The Hogarth Press, founded in 1917 by no less than Virginia and Leonard Woolf, announced an audacious plan in 2015: to rewrite the works of Shakespeare as novels “retold by acclaimed and bestselling novelists of today.” The Gap of Time, a rewrite of The Winter’s Tale, is the first of these retellings, published in the fall of 2015.

As regular readers of daeandwrite.wordpress.com know, there is also an on-going project to rewrite the works of Jane Austen. Here’s a link to my review of Curtis Sittenfeld’s rewrite of Pride And Prejudice Eligible:  https://daeandwrite.wordpress.com/2016/07/17/eligible-by-curtis-sittenfeld/.

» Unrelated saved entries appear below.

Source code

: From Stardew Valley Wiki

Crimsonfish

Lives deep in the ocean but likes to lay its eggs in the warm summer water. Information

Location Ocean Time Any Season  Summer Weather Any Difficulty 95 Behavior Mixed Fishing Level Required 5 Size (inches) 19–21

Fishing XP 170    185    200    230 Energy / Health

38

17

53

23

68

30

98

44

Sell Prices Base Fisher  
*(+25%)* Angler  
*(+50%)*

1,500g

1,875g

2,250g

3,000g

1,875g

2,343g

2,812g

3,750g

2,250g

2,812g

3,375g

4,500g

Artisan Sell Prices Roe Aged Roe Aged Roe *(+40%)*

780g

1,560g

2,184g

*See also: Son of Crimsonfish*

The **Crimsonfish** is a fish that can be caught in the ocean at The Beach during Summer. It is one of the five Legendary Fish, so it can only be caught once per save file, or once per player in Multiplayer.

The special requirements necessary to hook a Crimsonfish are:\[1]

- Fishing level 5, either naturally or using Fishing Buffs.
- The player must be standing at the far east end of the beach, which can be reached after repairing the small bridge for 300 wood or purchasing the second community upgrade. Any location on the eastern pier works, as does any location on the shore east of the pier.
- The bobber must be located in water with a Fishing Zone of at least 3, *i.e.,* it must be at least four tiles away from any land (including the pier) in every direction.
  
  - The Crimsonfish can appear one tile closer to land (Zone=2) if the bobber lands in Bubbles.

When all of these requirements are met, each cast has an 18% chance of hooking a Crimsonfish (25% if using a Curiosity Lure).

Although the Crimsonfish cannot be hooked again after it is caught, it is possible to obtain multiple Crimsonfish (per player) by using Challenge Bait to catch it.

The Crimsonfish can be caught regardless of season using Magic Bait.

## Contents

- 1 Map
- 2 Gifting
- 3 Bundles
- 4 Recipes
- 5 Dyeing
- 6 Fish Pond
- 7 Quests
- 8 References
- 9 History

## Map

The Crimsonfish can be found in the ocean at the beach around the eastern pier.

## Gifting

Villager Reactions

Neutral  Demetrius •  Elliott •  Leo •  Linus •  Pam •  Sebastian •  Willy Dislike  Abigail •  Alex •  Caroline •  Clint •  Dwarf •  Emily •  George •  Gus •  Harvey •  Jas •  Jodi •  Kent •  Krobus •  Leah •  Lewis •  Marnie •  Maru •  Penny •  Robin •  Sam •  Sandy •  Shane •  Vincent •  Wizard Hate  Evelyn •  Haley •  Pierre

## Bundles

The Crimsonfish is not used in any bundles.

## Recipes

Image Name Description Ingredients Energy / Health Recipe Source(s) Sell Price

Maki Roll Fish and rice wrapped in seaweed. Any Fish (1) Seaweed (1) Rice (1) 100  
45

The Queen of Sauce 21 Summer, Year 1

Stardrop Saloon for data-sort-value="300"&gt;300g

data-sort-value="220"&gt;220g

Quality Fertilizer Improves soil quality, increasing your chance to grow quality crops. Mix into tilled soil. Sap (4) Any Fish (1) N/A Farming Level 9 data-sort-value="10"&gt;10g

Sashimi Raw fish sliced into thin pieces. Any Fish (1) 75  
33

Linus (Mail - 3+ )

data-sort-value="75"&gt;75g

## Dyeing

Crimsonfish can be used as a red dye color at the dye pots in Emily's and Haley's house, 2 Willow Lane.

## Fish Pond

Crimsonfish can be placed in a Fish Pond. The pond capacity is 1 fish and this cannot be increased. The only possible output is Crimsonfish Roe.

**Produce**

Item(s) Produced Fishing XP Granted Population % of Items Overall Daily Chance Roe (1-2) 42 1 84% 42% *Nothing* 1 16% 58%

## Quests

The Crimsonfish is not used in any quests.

I’ve thoroughly enjoyed the two cover versions that I’ve read. Hogarth has published three Shakespeare-inspired novels so far and revealed eight authors and the plays they chose to interpret. http://crownpublishing.com/hogarth-shakespeare/ I’m quite looking forward to Gillian Flynn’s Hamlet, and I’m listening to Anne Tyler’s Vinegar Girl, a rewrite of Taming of the Shrew, right now, so keep an eye out for that blog post in the near future.

bearThe Winter’s Tale, written near the end of Shakespeare’s life, is most well-known for a stage direction. In Act 3, Scene 3, which takes place in “Bohemia. A desert country near the sea,” character Antigonus is directed to exit, “pursued by bear.” It is irrelevant that no bears have been mentioned prior to this direction. Perhaps it is one of Shakespeare’s jokes on the future. How to get a bear on stage? How to teach it to pursue Antigonus? Why does it matter?

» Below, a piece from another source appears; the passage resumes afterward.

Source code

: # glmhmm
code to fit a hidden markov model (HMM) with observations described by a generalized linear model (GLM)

In any event, Winterson introduces no bears in The Gap of Time. Within the text of the novel, she explains her choice to rewrite The Winter’s Tale, not the best-known, best-loved, or most-understood of the Bard’s works.

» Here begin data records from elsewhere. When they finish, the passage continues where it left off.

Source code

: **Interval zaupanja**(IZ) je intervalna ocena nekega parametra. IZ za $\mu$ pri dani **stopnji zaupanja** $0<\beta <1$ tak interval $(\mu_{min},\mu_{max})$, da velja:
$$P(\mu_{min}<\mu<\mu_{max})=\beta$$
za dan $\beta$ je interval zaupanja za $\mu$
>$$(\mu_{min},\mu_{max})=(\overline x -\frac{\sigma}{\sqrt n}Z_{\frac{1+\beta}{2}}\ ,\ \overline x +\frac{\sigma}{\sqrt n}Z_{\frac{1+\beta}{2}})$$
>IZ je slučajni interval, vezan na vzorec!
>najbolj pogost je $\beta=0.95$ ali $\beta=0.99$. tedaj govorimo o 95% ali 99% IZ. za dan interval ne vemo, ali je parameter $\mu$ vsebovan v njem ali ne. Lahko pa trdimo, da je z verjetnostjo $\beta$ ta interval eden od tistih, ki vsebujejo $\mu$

I wrote this cover version because the play has been a private text for me for more than thirty years. By that I mean part of the written word(l)d I can’t live without; without, not in the sense of lack, but in the old sense of living outside of something.

It’s a play about a foundling. And I am. It’s a play about forgiveness and a world of possible futures — and about how forgiveness and the future are tied together in both directions. Time is reversible.

The Gap of Time’s plot is so complex I’m not sure it’s worth it to even summarize. Suffice it to say, there’s a man and a woman who have a child and the child is lost and adopted by another family and then grown, the child returns. But it’s not a book about a plot. Winterson’s novel is about ideas and time and regret.Rockwell clock

Sometimes it doesn’t matter that there was any time before this time. Sometimes it doesn’t matter that it’s night or day or now or then. Somewhere where you are is enough. It’s not that time stops or that it hasn’t started. This is time. You are here. This caught moment opening into a lifetime.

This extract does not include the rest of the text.